Yeah. When I have nothing else going on, this is feasible--I read 9 books in January. When I'm doing a lot of stuff (putting in a new garden, writing crazy stuff every day, working out, volunteering with the kids, etc.)--not so much. I stopped logging the books I was reading in February, which makes this kind of tough. Here's the (mostly complete, I think) list of what I've read so far, not including graphic novels or long runs of comic books, which I think are probably fudging the goal too much.
Nonfiction [6]
- The Last Opium Den by Nick Tosches
- Buddhism: A Very Short Introduction by David Keown
- Hinduism: A Very Short Introduction by Kim Knott
- Clausewitz: A Very Short Introduction by Michael Howard
- Shadow Cities: A Billion Squatters, A Urban New World by Robert Neuwirth
- Asperger Syndrome and Difficult Moments by Brenda Smith Myles and Jack Southwick
- Year's Best Science Fiction 25th Annual Collection, edited by Gardner Dozois
- The Golden Age by John C. Wright
- The Phoenix Exultant by John C. Wright
- The Golden Transcendence by John C. Wright
- Gridlinked by Neal Asher
- Newton's Wake by Ken Macleod
- Matter by Iain M. Banks
- The Last Colony by John Scalzi
- The Steel Remains by Richard K. Morgan (reviewed this on Amazon)
- The Dog Said Bow-wow by Michael Swanwick
- Primetime Adventures by Matt Wilson
- Suppressed Transmission, Vol. 1 by Ken Hite
- Suppressed Transmission, Vol. 2 by Ken Hite
I'm only counting nonfiction and gaming books if I read the entire thing--I've been referencing a few of them pretty heavily recently but haven't gone cover to cover yet.
Seems like my reading pace has slowed a lot the last two months, so 50 books for the year is a much more reasonable goal than 100 was. On the other hand, I'm less than a pound away from my six-month weight loss goal.
Then again, I don't know how to count my progress toward my writing goal. As written, it says:
(1) Write for 500 hours or more. Only fiction writing counts toward this goal, and writing about a fictional setting does not count toward meeting this resolution. Only writing actual story scenes, narrative, description, or plots qualify. Try to write stories or chapters, but focus on writing something.Well, I've written a lot, but much of it is for my web site, and much of it is more or less setting. So I imagine I'm way behind this goal as I originally structured it. Though I have been writing for an hour or so a day for a good while now.
4 comments:
For the book goal, I think it's a great thing and 100 was just too much, so make a new goal and declare victory. Also it might help to think of it in terms of books-per-month rather than the whole year.
For the writing goal, 500 hours for the year? Is that what you mean? I guess I have the same reaction, same advice..."500 hours for the year" would antimotivate me. Hmm, that's 1.37 hours a day. So really what you want is to write >1 hour per day? Here are some alternative formulations: Write every day + and 3 >1hr sessions per week; Write 1 hour every day, plus 2 extra hours per week (that's 468hrs). You might try getting in 2 45minute sessions per day, too. But I think some kind of tracking is what's missing. I like a very forgiving system that gives me leeway, because in terms of motivation, that's much better than beating yourself up against some hard requirement.

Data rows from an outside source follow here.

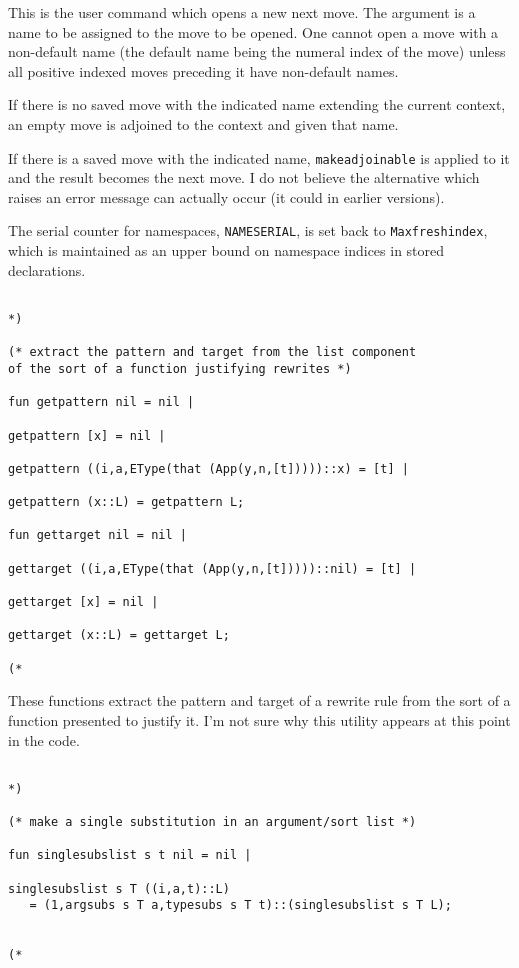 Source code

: \documentclass{article}
\begin{document}
This is the user command which opens a new next move.  The argument is a name to be assigned to the move to be opened.  One cannot open a move
with a non-default name (the default name being the numeral index of the move) unless all positive indexed moves preceding it have non-default names.

If there is no saved move with the indicated name extending the current context, an empty move is adjoined to the context and given that name.

If there is a saved move with the indicated name, {\tt makeadjoinable} is applied to it and the result becomes the next move.  I do not believe
the alternative which raises an error message can actually occur (it could in earlier versions).

The serial counter for namespaces, {\tt NAMESERIAL}, is set back to {\tt Maxfreshindex}, which is maintained as an upper bound on namespace indices in stored declarations.

\begin{verbatim}

*)

(* extract the pattern and target from the list component 
of the sort of a function justifying rewrites *)

fun getpattern nil = nil |

getpattern [x] = nil |

getpattern ((i,a,EType(that (App(y,n,[t]))))::x) = [t] |

getpattern (x::L) = getpattern L;

fun gettarget nil = nil |

gettarget ((i,a,EType(that (App(y,n,[t]))))::nil) = [t] |

gettarget [x] = nil |

gettarget (x::L) = gettarget L;

(*

\end{verbatim}

These functions extract the pattern and target of a rewrite rule from the sort of a function presented to justify it.  I'm not sure why this utility appears at this point in the code.

\begin{verbatim}

*)

(* make a single substitution in an argument/sort list *)

fun singlesubslist s t nil = nil |

singlesubslist s T ((i,a,t)::L) 
   = (1,argsubs s T a,typesubs s T t)::(singlesubslist s T L);


(*

\end{verbatim}
\end{document}
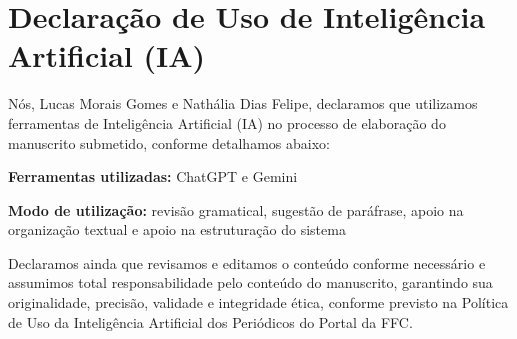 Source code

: \chapter{Declaração de Uso de Inteligência Artificial (IA)}
\label{cap:declaracao-ia}

Nós, Lucas Morais Gomes e Nathália Dias Felipe, declaramos que utilizamos ferramentas de Inteligência Artificial (IA) no processo de elaboração do manuscrito submetido, conforme detalhamos abaixo:

\noindent\textbf{Ferramentas utilizadas:} ChatGPT e Gemini

\noindent\textbf{Modo de utilização:} revisão gramatical, sugestão de paráfrase, apoio na organização textual e apoio na estruturação do sistema

Declaramos ainda que revisamos e editamos o conteúdo conforme necessário e assumimos total responsabilidade pelo conteúdo do manuscrito, garantindo sua originalidade, precisão, validade e integridade ética, conforme previsto na Política de Uso da Inteligência Artificial dos Periódicos do Portal da FFC.
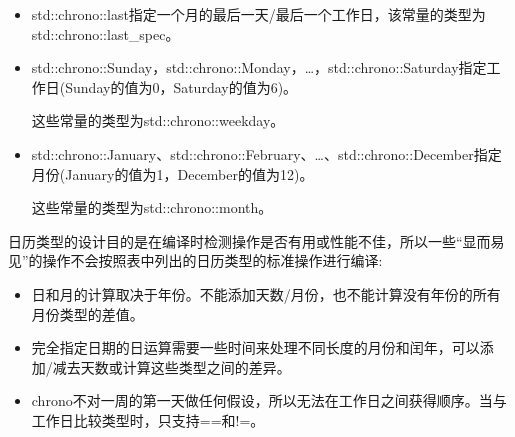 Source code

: \begin{itemize}
\item
std::chrono::last指定一个月的最后一天/最后一个工作日，该常量的类型为std::chrono::last\_spec。

\item
std::chrono::Sunday，std::chrono::Monday，…，std::chrono::Saturday指定工作日(Sunday的值为0，Saturday的值为6)。

这些常量的类型为std::chrono::weekday。

\item
std::chrono::January、std::chrono::February、…、std::chrono::December指定月份(January的值为1，December的值为12)。

这些常量的类型为std::chrono::month。
\end{itemize}


日历类型的设计目的是在编译时检测操作是否有用或性能不佳，所以一些“显而易见”的操作不会按照表中列出的日历类型的标准操作进行编译:

\begin{itemize}
\item
日和月的计算取决于年份。不能添加天数/月份，也不能计算没有年份的所有月份类型的差值。

\item
完全指定日期的日运算需要一些时间来处理不同长度的月份和闰年，可以添加/减去天数或计算这些类型之间的差异。

\item
chrono不对一周的第一天做任何假设，所以无法在工作日之间获得顺序。当与工作日比较类型时，只支持==和!=。
\end{itemize}

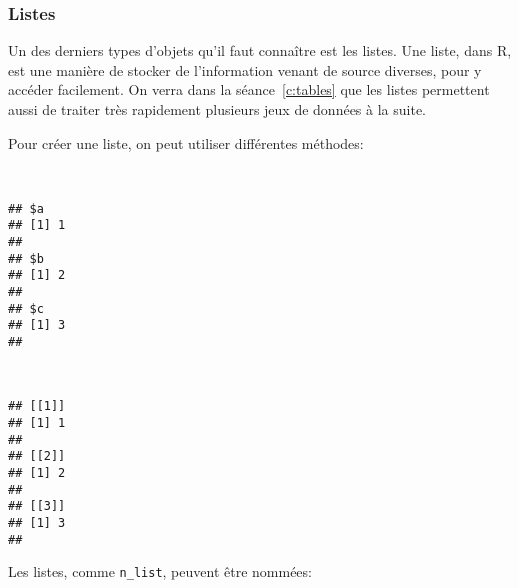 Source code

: \subsubsection{Listes}

Un des derniers types d'objets qu'il faut connaître est les listes.
Une liste, dans R, est une manière de stocker de l'information venant de source diverses, pour y accéder facilement.
On verra dans la séance~\ref{c:tables} que les listes permettent aussi de traiter très rapidement plusieurs jeux de données à la suite.

Pour créer une liste, on peut utiliser différentes méthodes:

\begin{knitrout}
\color{fgcolor}\begin{kframe}
\begin{flushleft}
\ttfamily\noindent
{}\hlassignement{\usebox{\hlnormalsizeboxlessthan}-}{\ }\hlkeyword{(}\hlargument{=}{\ }\hlkeyword{,}{\ }\hlargument{=}{\ }\hlkeyword{,}{\ }\hlargument{=}{\ }\hlkeyword{)}\hspace*{\fill}\\
\hlstd{}\mbox{}
\normalfont
\end{flushleft}
\begin{verbatim}
## $a
## [1] 1
## 
## $b
## [1] 2
## 
## $c
## [1] 3
## 
\end{verbatim}
\begin{flushleft}
\ttfamily\noindent
{}\hlassignement{\usebox{\hlnormalsizeboxlessthan}-}{\ }\hlkeyword{(}\hlkeyword{,}{\ }\hlkeyword{,}{\ }\hlkeyword{)}\hspace*{\fill}\\
\hlstd{}\mbox{}
\normalfont
\end{flushleft}
\begin{verbatim}
## [[1]]
## [1] 1
## 
## [[2]]
## [1] 2
## 
## [[3]]
## [1] 3
## 
\end{verbatim}
\end{kframe}
\end{knitrout}


Les listes, comme \texttt{n\_list}, peuvent être nommées:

I don't see why I'd need to be troubled to enjoy tormenting you.
As far as the books per year, yeah, I'm thinking a goal of about five books per month, or 60 per year, would still be challenging and worthwhile.
Here's the thing about the writing goal: I go through stretches where the weather prevents much work in the yard and I've got no freelance work going on. At those times I can write 3-4 hours a day. But when I am freelancing, it is VERY hard to write each day. So the overall 500 hour goal was actually pretty reasonable and probably close to what I did last year--the real key was trying to focus that writing in specific ways. If I threw that requirement out the window I'd be keeping up with this goal as well.
Working out daily is a goal I can handle well and I keep logs to measure it. For some reason writing is harder for me to track. I should probably put more effort into it. But it tends to bum me out because I don't know how to categorize what I write the way I can categorize my exercise. I mean, do I count all the work I did writing up descriptions of imaginary superteam missions and noting how the panels were laid out in the non-existent comics that related them? How about the various alien recreational activities I've mapped out for the species I've created?
I don't know what those things are. I just like to do it.